** Opening EXTRACTED ENTRIES block **

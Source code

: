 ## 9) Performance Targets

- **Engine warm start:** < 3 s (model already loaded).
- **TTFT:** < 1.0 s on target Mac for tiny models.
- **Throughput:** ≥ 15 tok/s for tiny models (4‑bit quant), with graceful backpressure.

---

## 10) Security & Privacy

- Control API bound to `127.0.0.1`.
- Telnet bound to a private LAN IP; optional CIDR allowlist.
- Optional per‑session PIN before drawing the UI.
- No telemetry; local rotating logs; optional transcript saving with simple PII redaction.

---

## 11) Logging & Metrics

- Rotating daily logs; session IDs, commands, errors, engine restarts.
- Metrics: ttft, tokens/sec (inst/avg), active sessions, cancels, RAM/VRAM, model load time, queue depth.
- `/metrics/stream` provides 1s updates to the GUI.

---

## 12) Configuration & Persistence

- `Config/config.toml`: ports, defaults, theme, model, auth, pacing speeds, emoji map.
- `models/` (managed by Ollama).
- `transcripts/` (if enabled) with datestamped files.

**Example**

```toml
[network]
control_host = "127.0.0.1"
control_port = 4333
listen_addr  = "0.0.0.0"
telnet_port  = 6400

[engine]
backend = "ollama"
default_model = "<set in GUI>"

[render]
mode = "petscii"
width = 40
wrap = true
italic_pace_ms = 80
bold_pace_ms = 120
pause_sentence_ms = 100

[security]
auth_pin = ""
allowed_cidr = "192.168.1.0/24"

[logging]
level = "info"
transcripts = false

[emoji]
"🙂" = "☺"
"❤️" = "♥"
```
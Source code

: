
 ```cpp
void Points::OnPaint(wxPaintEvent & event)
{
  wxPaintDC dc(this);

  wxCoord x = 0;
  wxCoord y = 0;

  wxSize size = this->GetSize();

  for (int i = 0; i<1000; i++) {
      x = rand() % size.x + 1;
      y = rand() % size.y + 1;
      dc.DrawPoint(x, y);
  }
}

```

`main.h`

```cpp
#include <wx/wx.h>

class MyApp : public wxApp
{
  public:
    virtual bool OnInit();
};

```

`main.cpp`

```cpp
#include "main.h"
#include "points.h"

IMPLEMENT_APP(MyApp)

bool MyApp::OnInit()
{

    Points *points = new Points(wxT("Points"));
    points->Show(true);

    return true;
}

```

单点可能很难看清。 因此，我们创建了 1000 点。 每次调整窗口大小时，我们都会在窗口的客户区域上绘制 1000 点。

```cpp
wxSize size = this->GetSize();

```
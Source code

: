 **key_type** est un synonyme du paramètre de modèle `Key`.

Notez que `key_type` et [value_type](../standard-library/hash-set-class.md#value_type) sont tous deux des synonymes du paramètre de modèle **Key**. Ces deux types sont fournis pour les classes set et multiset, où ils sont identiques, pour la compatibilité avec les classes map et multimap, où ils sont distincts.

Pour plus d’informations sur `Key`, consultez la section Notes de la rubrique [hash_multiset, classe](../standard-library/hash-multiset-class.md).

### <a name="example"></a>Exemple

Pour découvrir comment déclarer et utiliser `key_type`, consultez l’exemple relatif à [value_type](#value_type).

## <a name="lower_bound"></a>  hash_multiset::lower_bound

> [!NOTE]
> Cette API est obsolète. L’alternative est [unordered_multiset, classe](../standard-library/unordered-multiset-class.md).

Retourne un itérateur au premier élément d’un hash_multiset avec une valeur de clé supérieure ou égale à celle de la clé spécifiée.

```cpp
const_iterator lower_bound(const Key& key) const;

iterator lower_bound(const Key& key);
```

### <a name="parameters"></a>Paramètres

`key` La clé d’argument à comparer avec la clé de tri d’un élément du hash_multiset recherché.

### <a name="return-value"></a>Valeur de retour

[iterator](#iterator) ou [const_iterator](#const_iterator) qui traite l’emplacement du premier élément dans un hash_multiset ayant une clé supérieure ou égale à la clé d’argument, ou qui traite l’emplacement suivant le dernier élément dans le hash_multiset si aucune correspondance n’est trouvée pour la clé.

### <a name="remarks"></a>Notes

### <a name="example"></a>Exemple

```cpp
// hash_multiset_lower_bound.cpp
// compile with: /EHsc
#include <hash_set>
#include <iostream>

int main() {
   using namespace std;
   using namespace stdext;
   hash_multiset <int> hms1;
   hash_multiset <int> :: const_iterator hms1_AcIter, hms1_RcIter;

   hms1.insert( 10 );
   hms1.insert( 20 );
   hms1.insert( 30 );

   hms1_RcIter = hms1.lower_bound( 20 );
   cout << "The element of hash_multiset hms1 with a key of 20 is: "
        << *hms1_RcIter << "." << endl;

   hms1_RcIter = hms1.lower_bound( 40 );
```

** Closing EXTRACTED ENTRIES block **

## GOAL OF THE EXERCISE
Return all the data above, unaltered and complete.

## ANSWER TO THIS EXERCISE
Source code

: ## 9) Performance Targets

- **Engine warm start:** < 3 s (model already loaded).
- **TTFT:** < 1.0 s on target Mac for tiny models.
- **Throughput:** ≥ 15 tok/s for tiny models (4‑bit quant), with graceful backpressure.

---

## 10) Security & Privacy

- Control API bound to `127.0.0.1`.
- Telnet bound to a private LAN IP; optional CIDR allowlist.
- Optional per‑session PIN before drawing the UI.
- No telemetry; local rotating logs; optional transcript saving with simple PII redaction.

---

## 11) Logging & Metrics

- Rotating daily logs; session IDs, commands, errors, engine restarts.
- Metrics: ttft, tokens/sec (inst/avg), active sessions, cancels, RAM/VRAM, model load time, queue depth.
- `/metrics/stream` provides 1s updates to the GUI.

---

## 12) Configuration & Persistence

- `Config/config.toml`: ports, defaults, theme, model, auth, pacing speeds, emoji map.
- `models/` (managed by Ollama).
- `transcripts/` (if enabled) with datestamped files.

**Example**

```toml
[network]
control_host = "127.0.0.1"
control_port = 4333
listen_addr  = "0.0.0.0"
telnet_port  = 6400

[engine]
backend = "ollama"
default_model = "<set in GUI>"

[render]
mode = "petscii"
width = 40
wrap = true
italic_pace_ms = 80
bold_pace_ms = 120
pause_sentence_ms = 100

[security]
auth_pin = ""
allowed_cidr = "192.168.1.0/24"

[logging]
level = "info"
transcripts = false

[emoji]
"🙂" = "☺"
"❤️" = "♥"
```
Source code

:
 ```cpp
void Points::OnPaint(wxPaintEvent & event)
{
  wxPaintDC dc(this);

  wxCoord x = 0;
  wxCoord y = 0;

  wxSize size = this->GetSize();

  for (int i = 0; i<1000; i++) {
      x = rand() % size.x + 1;
      y = rand() % size.y + 1;
      dc.DrawPoint(x, y);
  }
}

```

`main.h`

```cpp
#include <wx/wx.h>

class MyApp : public wxApp
{
  public:
    virtual bool OnInit();
};

```

`main.cpp`

```cpp
#include "main.h"
#include "points.h"

IMPLEMENT_APP(MyApp)

bool MyApp::OnInit()
{

    Points *points = new Points(wxT("Points"));
    points->Show(true);

    return true;
}

```

单点可能很难看清。 因此，我们创建了 1000 点。 每次调整窗口大小时，我们都会在窗口的客户区域上绘制 1000 点。

```cpp
wxSize size = this->GetSize();

```
Source code

: **key_type** est un synonyme du paramètre de modèle `Key`.

Notez que `key_type` et [value_type](../standard-library/hash-set-class.md#value_type) sont tous deux des synonymes du paramètre de modèle **Key**. Ces deux types sont fournis pour les classes set et multiset, où ils sont identiques, pour la compatibilité avec les classes map et multimap, où ils sont distincts.

Pour plus d’informations sur `Key`, consultez la section Notes de la rubrique [hash_multiset, classe](../standard-library/hash-multiset-class.md).

### <a name="example"></a>Exemple

Pour découvrir comment déclarer et utiliser `key_type`, consultez l’exemple relatif à [value_type](#value_type).

## <a name="lower_bound"></a>  hash_multiset::lower_bound

> [!NOTE]
> Cette API est obsolète. L’alternative est [unordered_multiset, classe](../standard-library/unordered-multiset-class.md).

Retourne un itérateur au premier élément d’un hash_multiset avec une valeur de clé supérieure ou égale à celle de la clé spécifiée.

```cpp
const_iterator lower_bound(const Key& key) const;

iterator lower_bound(const Key& key);
```

### <a name="parameters"></a>Paramètres

`key` La clé d’argument à comparer avec la clé de tri d’un élément du hash_multiset recherché.

### <a name="return-value"></a>Valeur de retour

[iterator](#iterator) ou [const_iterator](#const_iterator) qui traite l’emplacement du premier élément dans un hash_multiset ayant une clé supérieure ou égale à la clé d’argument, ou qui traite l’emplacement suivant le dernier élément dans le hash_multiset si aucune correspondance n’est trouvée pour la clé.

### <a name="remarks"></a>Notes

### <a name="example"></a>Exemple

```cpp
// hash_multiset_lower_bound.cpp
// compile with: /EHsc
#include <hash_set>
#include <iostream>

int main() {
   using namespace std;
   using namespace stdext;
   hash_multiset <int> hms1;
   hash_multiset <int> :: const_iterator hms1_AcIter, hms1_RcIter;

   hms1.insert( 10 );
   hms1.insert( 20 );
   hms1.insert( 30 );

   hms1_RcIter = hms1.lower_bound( 20 );
   cout << "The element of hash_multiset hms1 with a key of 20 is: "
        << *hms1_RcIter << "." << endl;

   hms1_RcIter = hms1.lower_bound( 40 );
```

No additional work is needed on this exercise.